The issue of same-sex marriage seems to appear on a daily basis in the media these days.
We’re told the mood of the nation is moving in favor of same-sex marriage (58 percent of Americans now approve, according to a recent Washington Post poll). Eleven states have approved same-sex marriage, and six have provisions for civil unions (32 states have banned it).
Some politicians have “evolved” in their support of it, and now the Supreme Court is going to rule in June on two cases that will further open the door to national legalization of gay marriage. It could be said that those who support the homosexual agenda are winning the argument, thus winning the day.
Their mission now is to move past mere tolerance, to that of praise and absolute acceptance of their lifestyle. This leaves those, especially evangelical Christians and Roman Catholics who oppose this lifestyle, pushed into foxholes of silence.

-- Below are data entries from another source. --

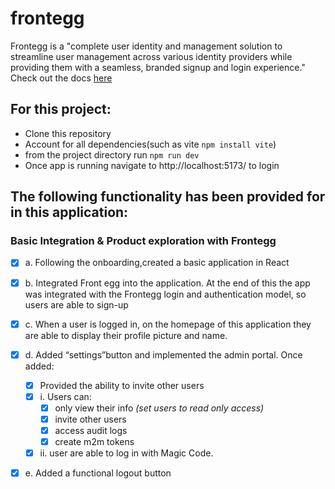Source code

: # frontegg

 Frontegg is a "complete user identity and management solution to streamline user management across various identity providers while providing them with a seamless, branded signup and login experience."
 Check out the docs [here](https://docs.frontegg.com/docs/home-page)

 ## For this project: 
- Clone this repository
- Account for all dependencies(such as vite `npm install vite`) 
- from the project directory run `npm run dev` 
- Once app is running navigate to http://localhost:5173/ to login

## The following functionality has been provided for in this application:

### Basic Integration & Product exploration with Frontegg
- [x] a. Following the onboarding,created a basic application in React
- [x] b. Integrated Front egg into the application. At the end of this the app was integrated with the Frontegg login and authentication model, so users are able to sign-up
- [x] c. When a user is logged in, on the homepage of this application they are able to display their profile picture and name.
- [x] d. Added “settings”button and implemented the admin portal. Once added:
    - [x] Provided the ability to invite other users
    - [x] i. Users can:
        - [x] only view their info *(set users to read only access)*
        - [x] invite other users
        - [x] access audit logs
        - [x] create m2m tokens 
    - [x] ii. user are able to log in with Magic Code.
- [x] e. Added a functional logout button
     
  
  
  
     





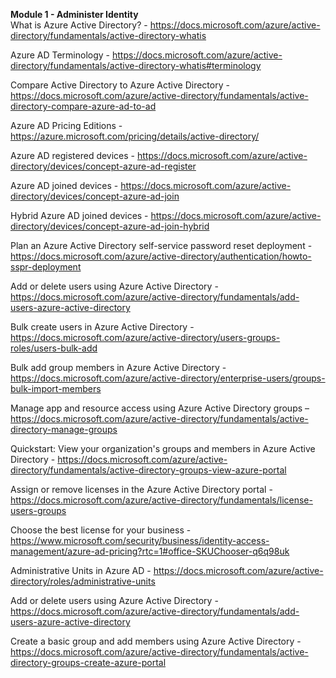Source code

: **Module 1 - Administer Identity**<br />
What is Azure Active Directory? - https://docs.microsoft.com/azure/active-directory/fundamentals/active-directory-whatis

Azure AD Terminology - https://docs.microsoft.com/azure/active-directory/fundamentals/active-directory-whatis#terminology

Compare Active Directory to Azure Active Directory - https://docs.microsoft.com/azure/active-directory/fundamentals/active-directory-compare-azure-ad-to-ad

Azure AD Pricing Editions - https://azure.microsoft.com/pricing/details/active-directory/

Azure AD registered devices - https://docs.microsoft.com/azure/active-directory/devices/concept-azure-ad-register

Azure AD joined devices - https://docs.microsoft.com/azure/active-directory/devices/concept-azure-ad-join

Hybrid Azure AD joined devices - https://docs.microsoft.com/azure/active-directory/devices/concept-azure-ad-join-hybrid

Plan an Azure Active Directory self-service password reset deployment - https://docs.microsoft.com/azure/active-directory/authentication/howto-sspr-deployment

Add or delete users using Azure Active Directory - https://docs.microsoft.com/azure/active-directory/fundamentals/add-users-azure-active-directory

Bulk create users in Azure Active Directory - https://docs.microsoft.com/azure/active-directory/users-groups-roles/users-bulk-add

Bulk add group members in Azure Active Directory - https://docs.microsoft.com/azure/active-directory/enterprise-users/groups-bulk-import-members

Manage app and resource access using Azure Active Directory groups – https://docs.microsoft.com/azure/active-directory/fundamentals/active-directory-manage-groups

Quickstart: View your organization's groups and members in Azure Active Directory - https://docs.microsoft.com/azure/active-directory/fundamentals/active-directory-groups-view-azure-portal

Assign or remove licenses in the Azure Active Directory portal -  https://docs.microsoft.com/azure/active-directory/fundamentals/license-users-groups

Choose the best license for your business -  https://www.microsoft.com/security/business/identity-access-management/azure-ad-pricing?rtc=1#office-SKUChooser-q6q98uk

Administrative Units in Azure AD - https://docs.microsoft.com/azure/active-directory/roles/administrative-units

Add or delete users using Azure Active Directory - https://docs.microsoft.com/azure/active-directory/fundamentals/add-users-azure-active-directory

Create a basic group and add members using Azure Active Directory - https://docs.microsoft.com/azure/active-directory/fundamentals/active-directory-groups-create-azure-portal

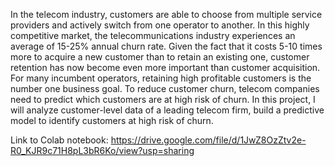 In the telecom industry, customers are able to choose from multiple service providers and actively switch from one operator to another. In this highly competitive market, the telecommunications industry experiences an average of 15-25% annual churn rate. Given the fact that it costs 5-10 times more to acquire a new customer than to retain an existing one, customer retention has now become even more important than customer acquisition.
For many incumbent operators, retaining high profitable customers is the number one business goal. To reduce customer churn, telecom companies need to predict which customers are at high risk of churn. In this project, I will analyze customer-level data of a leading telecom firm, build a predictive model to identify customers at high risk of churn.

Link to Colab notebook: https://drive.google.com/file/d/1JwZ8OzZtv2e-R0_KJR9c71H8pL3bR6Ko/view?usp=sharing

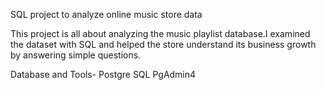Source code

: SQL project to analyze online music store data

This project is all about analyzing the music playlist database.I examined the dataset with SQL and helped the store understand its business growth by answering simple questions.

Database and Tools- 
 Postgre SQL
 PgAdmin4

The reason is the fear that if one questions the legitimacy of same-sex marriage they are shouted down and labeled as mean spirited, judgmental, and intolerant bigots. So, is there any room for a civil public debate on this issue? Can an evangelical Christian or a Roman Catholic voice their honest, valid conviction publically and be respected, much less tolerated? Even recently commentator Bill O’Reilly opined that you cannot just “thump” the Bible and win the debate in the public domain.
Without abandoning the Biblical argument, I’ll provide some secular ones and then finish with an evangelical one.
• To the issue of “marriage equality.” If a state or the federal government were to grant homosexuals the right to marry, would that not exclude other groups with different “sexual orientations?” To redefine marriage to include homosexuals than why stop there? Who’s to say that “marriage equality” should be confined to just two people?